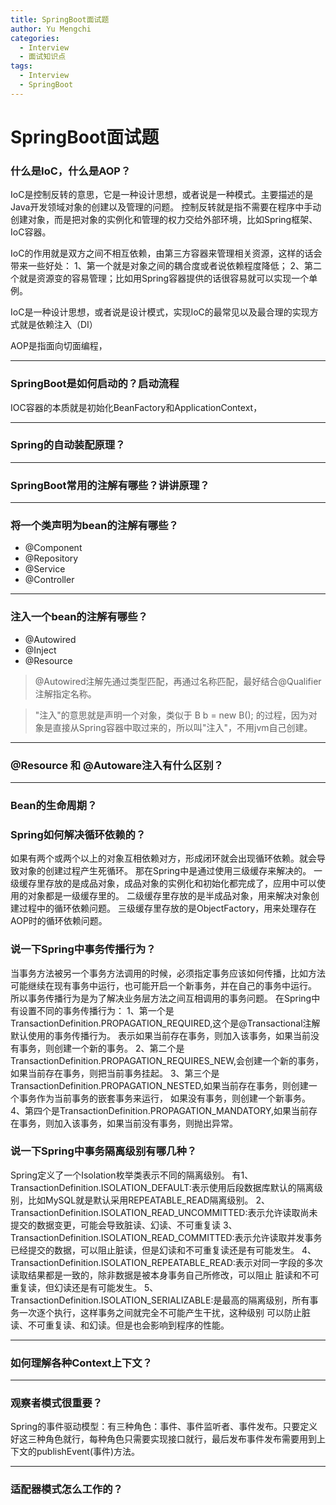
 ```yaml
---
title: SpringBoot面试题
author: Yu Mengchi
categories:
  - Interview
  - 面试知识点
tags:
  - Interview
  - SpringBoot
---
```

  
# SpringBoot面试题

### 什么是IoC，什么是AOP？
IoC是控制反转的意思，它是一种设计思想，或者说是一种模式。主要描述的是Java开发领域对象的创建以及管理的问题。
控制反转就是指不需要在程序中手动创建对象，而是把对象的实例化和管理的权力交给外部环境，比如Spring框架、IoC容器。

IoC的作用就是双方之间不相互依赖，由第三方容器来管理相关资源，这样的话会带来一些好处：
1、第一个就是对象之间的耦合度或者说依赖程度降低；
2、第二个就是资源变的容易管理；比如用Spring容器提供的话很容易就可以实现一个单例。

IoC是一种设计思想，或者说是设计模式，实现IoC的最常见以及最合理的实现方式就是依赖注入（DI）


AOP是指面向切面编程，

---

### SpringBoot是如何启动的？启动流程

IOC容器的本质就是初始化BeanFactory和ApplicationContext，

---

### Spring的自动装配原理？



---

### SpringBoot常用的注解有哪些？讲讲原理？

---

### 将一个类声明为bean的注解有哪些？

- @Component
- @Repository
- @Service
- @Controller

---

### 注入一个bean的注解有哪些？

- @Autowired
- @Inject
- @Resource

> @Autowired注解先通过类型匹配，再通过名称匹配，最好结合@Qualifier注解指定名称。

> "注入"的意思就是声明一个对象，类似于 B b = new B(); 的过程，因为对象是直接从Spring容器中取过来的，所以叫"注入"，不用jvm自己创建。

---

### @Resource 和 @Autoware注入有什么区别？


---

### Bean的生命周期？

### Spring如何解决循环依赖的？

如果有两个或两个以上的对象互相依赖对方，形成闭环就会出现循环依赖。就会导致对象的创建过程产生死循环。
那在Spring中是通过使用三级缓存来解决的。
一级缓存里存放的是成品对象，成品对象的实例化和初始化都完成了，应用中可以使用的对象都是一级缓存里的。
二级缓存里存放的是半成品对象，用来解决对象创建过程中的循环依赖问题。
三级缓存里存放的是ObjectFactory，用来处理存在AOP时的循环依赖问题。



### 说一下Spring中事务传播行为？

当事务方法被另一个事务方法调用的时候，必须指定事务应该如何传播，比如方法可能继续在现有事务中运行，也可能开启一个新事务，并在自己的事务中运行。
所以事务传播行为是为了解决业务层方法之间互相调用的事务问题。
在Spring中有设置不同的事务传播行为：
1、第一个是TransactionDefinition.PROPAGATION_REQUIRED,这个是@Transactional注解默认使用的事务传播行为。
表示如果当前存在事务，则加入该事务，如果当前没有事务，则创建一个新的事务。
2、第二个是TransactionDefinition.PROPAGATION_REQUIRES_NEW,会创建一个新的事务，如果当前存在事务，则把当前事务挂起。
3、第三个是TransactionDefinition.PROPAGATION_NESTED,如果当前存在事务，则创建一个事务作为当前事务的嵌套事务来运行，
如果没有事务，则创建一个新事务。
4、第四个是TransactionDefinition.PROPAGATION_MANDATORY,如果当前存在事务，则加入该事务，如果当前没有事务，则抛出异常。

### 说一下Spring中事务隔离级别有哪几种？

Spring定义了一个Isolation枚举类表示不同的隔离级别。
有1、TransactionDefinition.ISOLATION_DEFAULT:表示使用后段数据库默认的隔离级别，比如MySQL就是默认采用REPEATABLE_READ隔离级别。
2、TransactionDefinition.ISOLATION_READ_UNCOMMITTED:表示允许读取尚未提交的数据变更，可能会导致脏读、幻读、不可重复读
3、TransactionDefinition.ISOLATION_READ_COMMITTED:表示允许读取并发事务已经提交的数据，可以阻止脏读，但是幻读和不可重复读还是有可能发生。
4、TransactionDefinition.ISOLATION_REPEATABLE_READ:表示对同一字段的多次读取结果都是一致的，除非数据是被本身事务自己所修改，可以阻止
脏读和不可重复读，但幻读还是有可能发生。
5、TransactionDefinition.ISOLATION_SERIALIZABLE:是最高的隔离级别，所有事务一次逐个执行，这样事务之间就完全不可能产生干扰，这种级别
可以防止脏读、不可重复读、和幻读。但是也会影响到程序的性能。

---

### 如何理解各种Context上下文？

---

### 观察者模式很重要？

Spring的事件驱动模型：有三种角色：事件、事件监听者、事件发布。只要定义好这三种角色就行，每种角色只需要实现接口就行，最后发布事件发布需要用到上下文的publishEvent(事件)方法。

---

### 适配器模式怎么工作的？

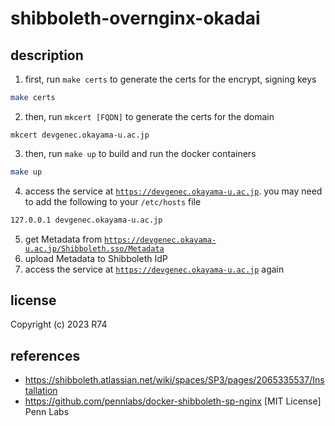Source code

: # shibboleth-overnginx-okadai

## description

1. first, run `make certs` to generate the certs for the encrypt, signing keys
```bash
make certs
```


2. then, run `mkcert [FQDN]` to generate the certs for the domain
```
mkcert devgenec.okayama-u.ac.jp
```


3. then, run `make up` to build and run the docker containers
```bash
make up
```

4. access the service at [`https://devgenec.okayama-u.ac.jp`](https://devgenec.okayama-u.ac.jp). you may need to add the following to your `/etc/hosts` file
```bash
127.0.0.1 devgenec.okayama-u.ac.jp
```

5. get Metadata from [`https://devgenec.okayama-u.ac.jp/Shibboleth.sso/Metadata`](https://devgenec.okayama-u.ac.jp/Shibboleth.sso/Metadata)
6. upload Metadata to Shibboleth IdP
7. access the service at [`https://devgenec.okayama-u.ac.jp`](https://devgenec.okayama-u.ac.jp) again

## license
Copyright (c) 2023 R74


## references
- https://shibboleth.atlassian.net/wiki/spaces/SP3/pages/2065335537/Installation
- https://github.com/pennlabs/docker-shibboleth-sp-nginx [MIT License] Penn Labs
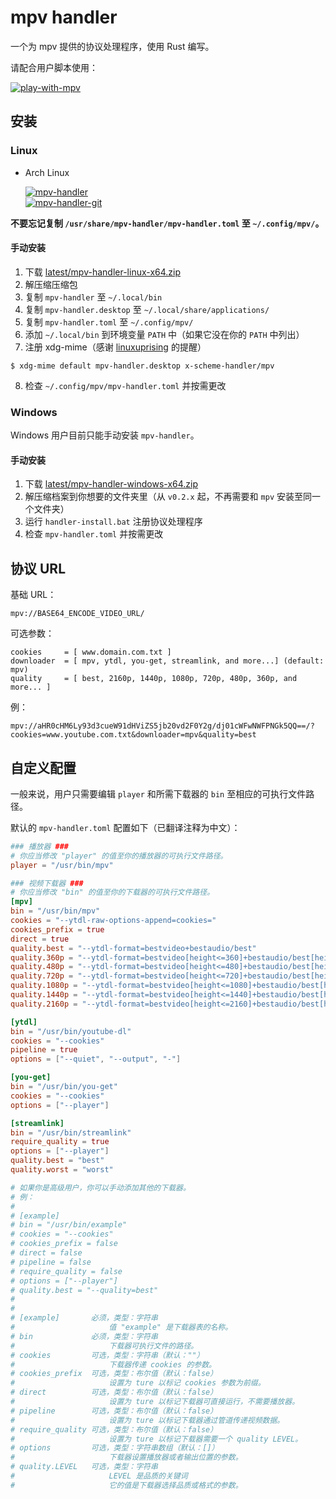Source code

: # mpv handler

一个为 mpv 提供的协议处理程序，使用 Rust 编写。

请配合用户脚本使用：

[![play-with-mpv][badges-play-with-mpv]][greasyfork-play-with-mpv]

## 安装

### Linux

- Arch Linux

  [![mpv-handler][badges-aur]][download-aur] \
  [![mpv-handler-git][badges-aur-git]][download-aur-git]

**不要忘记复制 `/usr/share/mpv-handler/mpv-handler.toml` 至 `~/.config/mpv/`。**

#### 手动安装

1. 下载 [latest/mpv-handler-linux-x64.zip][download-linux]
2. 解压缩压缩包
3. 复制 `mpv-handler` 至 `~/.local/bin`
4. 复制 `mpv-handler.desktop` 至 `~/.local/share/applications/`
5. 复制 `mpv-handler.toml` 至 `~/.config/mpv/`
6. 添加 `~/.local/bin` 到环境变量 `PATH` 中（如果它没在你的 `PATH` 中列出）
7. 注册 xdg-mime（感谢 [linuxuprising][linuxuprising] 的提醒）

```
$ xdg-mime default mpv-handler.desktop x-scheme-handler/mpv
```

8. 检查 `~/.config/mpv/mpv-handler.toml` 并按需更改

### Windows

Windows 用户目前只能手动安装 `mpv-handler`。

#### 手动安装

1. 下载 [latest/mpv-handler-windows-x64.zip][download-windows]
2. 解压缩档案到你想要的文件夹里（从 `v0.2.x` 起，不再需要和 `mpv` 安装至同一个文件夹）
3. 运行 `handler-install.bat` 注册协议处理程序
4. 检查 `mpv-handler.toml` 并按需更改

[badges-aur-git]: https://img.shields.io/aur/version/mpv-handler-git?label=mpv-handler-git&style=for-the-badge
[badges-aur]: https://img.shields.io/aur/version/mpv-handler?label=mpv-handler&style=for-the-badge
[badges-play-with-mpv]: https://img.shields.io/badge/dynamic/json?style=for-the-badge&label=play-with-mpv&prefix=v&query=version&url=https%3A%2F%2Fgreasyfork.org%2Fscripts%2F416271.json
[download-aur-git]: https://aur.archlinux.org/packages/mpv-handler-git/
[download-aur]: https://aur.archlinux.org/packages/mpv-handler/
[download-linux]: https://github.com/akiirui/mpv-handler/releases/latest/download/mpv-handler-linux-x64.zip
[download-windows]: https://github.com/akiirui/mpv-handler/releases/latest/download/mpv-handler-windows-x64.zip
[greasyfork-play-with-mpv]: https://greasyfork.org/scripts/416271-play-with-mpv
[linuxuprising]: https://www.linuxuprising.com/2021/07/open-youtube-and-more-videos-from-your.html

## 协议 URL

基础 URL：

```
mpv://BASE64_ENCODE_VIDEO_URL/
```

可选参数：

```
cookies     = [ www.domain.com.txt ]
downloader  = [ mpv, ytdl, you-get, streamlink, and more...] (default: mpv)
quality     = [ best, 2160p, 1440p, 1080p, 720p, 480p, 360p, and more... ]
```

例：

```
mpv://aHR0cHM6Ly93d3cueW91dHViZS5jb20vd2F0Y2g/dj01cWFwNWFPNGk5QQ==/?cookies=www.youtube.com.txt&downloader=mpv&quality=best
```

## 自定义配置

一般来说，用户只需要编辑 `player` 和所需下载器的 `bin` 至相应的可执行文件路径。

默认的 `mpv-handler.toml` 配置如下（已翻译注释为中文）：

```toml
### 播放器 ###
# 你应当修改 "player" 的值至你的播放器的可执行文件路径。
player = "/usr/bin/mpv"

### 视频下载器 ###
# 你应当修改 "bin" 的值至你的下载器的可执行文件路径。
[mpv]
bin = "/usr/bin/mpv"
cookies = "--ytdl-raw-options-append=cookies="
cookies_prefix = true
direct = true
quality.best = "--ytdl-format=bestvideo+bestaudio/best"
quality.360p = "--ytdl-format=bestvideo[height<=360]+bestaudio/best[height<=360]/best"
quality.480p = "--ytdl-format=bestvideo[height<=480]+bestaudio/best[height<=480]/best"
quality.720p = "--ytdl-format=bestvideo[height<=720]+bestaudio/best[height<=720]/best"
quality.1080p = "--ytdl-format=bestvideo[height<=1080]+bestaudio/best[height<=1080]/best"
quality.1440p = "--ytdl-format=bestvideo[height<=1440]+bestaudio/best[height<=1440]/best"
quality.2160p = "--ytdl-format=bestvideo[height<=2160]+bestaudio/best[height<=2160]/best"

[ytdl]
bin = "/usr/bin/youtube-dl"
cookies = "--cookies"
pipeline = true
options = ["--quiet", "--output", "-"]

[you-get]
bin = "/usr/bin/you-get"
cookies = "--cookies"
options = ["--player"]

[streamlink]
bin = "/usr/bin/streamlink"
require_quality = true
options = ["--player"]
quality.best = "best"
quality.worst = "worst"

# 如果你是高级用户，你可以手动添加其他的下载器。
# 例：
#
# [example]
# bin = "/usr/bin/example"
# cookies = "--cookies"
# cookies_prefix = false
# direct = false
# pipeline = false
# require_quality = false
# options = ["--player"]
# quality.best = "--quality=best"
#
#
# [example]       必须，类型：字符串
#                     值 "example" 是下载器表的名称。
# bin             必须，类型：字符串
#                     下载器可执行文件的路径。
# cookies         可选，类型：字符串（默认：""）
#                     下载器传递 cookies 的参数。
# cookies_prefix  可选，类型：布尔值（默认：false）
#                     设置为 ture 以标记 cookies 参数为前缀。
# direct          可选，类型：布尔值（默认：false）
#                     设置为 ture 以标记下载器可直接运行，不需要播放器。
# pipeline        可选，类型：布尔值（默认：false）
#                     设置为 ture 以标记下载器通过管道传递视频数据。
# require_quality 可选，类型：布尔值（默认：false）
#                     设置为 ture 以标记下载器需要一个 quality LEVEL。
# options         可选，类型：字符串数组（默认：[]）
#                     下载器设置播放器或者输出位置的参数。
# quality.LEVEL   可选，类型：字符串
#                     LEVEL 是品质的关键词
#                     它的值是下载器选择品质或格式的参数。
```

========

# Activity
Of all the entries above, repeat only the lines from the line that has "在Spring中有设置不同的事务传播行为：" to the line that has "4、TransactionD", both lines included, exactly.

# Response below
在Spring中有设置不同的事务传播行为：
1、第一个是TransactionDefinition.PROPAGATION_REQUIRED,这个是@Transactional注解默认使用的事务传播行为。
表示如果当前存在事务，则加入该事务，如果当前没有事务，则创建一个新的事务。
2、第二个是TransactionDefinition.PROPAGATION_REQUIRES_NEW,会创建一个新的事务，如果当前存在事务，则把当前事务挂起。
3、第三个是TransactionDefinition.PROPAGATION_NESTED,如果当前存在事务，则创建一个事务作为当前事务的嵌套事务来运行，
如果没有事务，则创建一个新事务。
4、第四个是TransactionDefinition.PROPAGATION_MANDATORY,如果当前存在事务，则加入该事务，如果当前没有事务，则抛出异常。

### 说一下Spring中事务隔离级别有哪几种？

Spring定义了一个Isolation枚举类表示不同的隔离级别。
有1、TransactionDefinition.ISOLATION_DEFAULT:表示使用后段数据库默认的隔离级别，比如MySQL就是默认采用REPEATABLE_READ隔离级别。
2、TransactionDefinition.ISOLATION_READ_UNCOMMITTED:表示允许读取尚未提交的数据变更，可能会导致脏读、幻读、不可重复读
3、TransactionDefinition.ISOLATION_READ_COMMITTED:表示允许读取并发事务已经提交的数据，可以阻止脏读，但是幻读和不可重复读还是有可能发生。
4、TransactionDefinition.ISOLATION_REPEATABLE_READ:表示对同一字段的多次读取结果都是一致的，除非数据是被本身事务自己所修改，可以阻止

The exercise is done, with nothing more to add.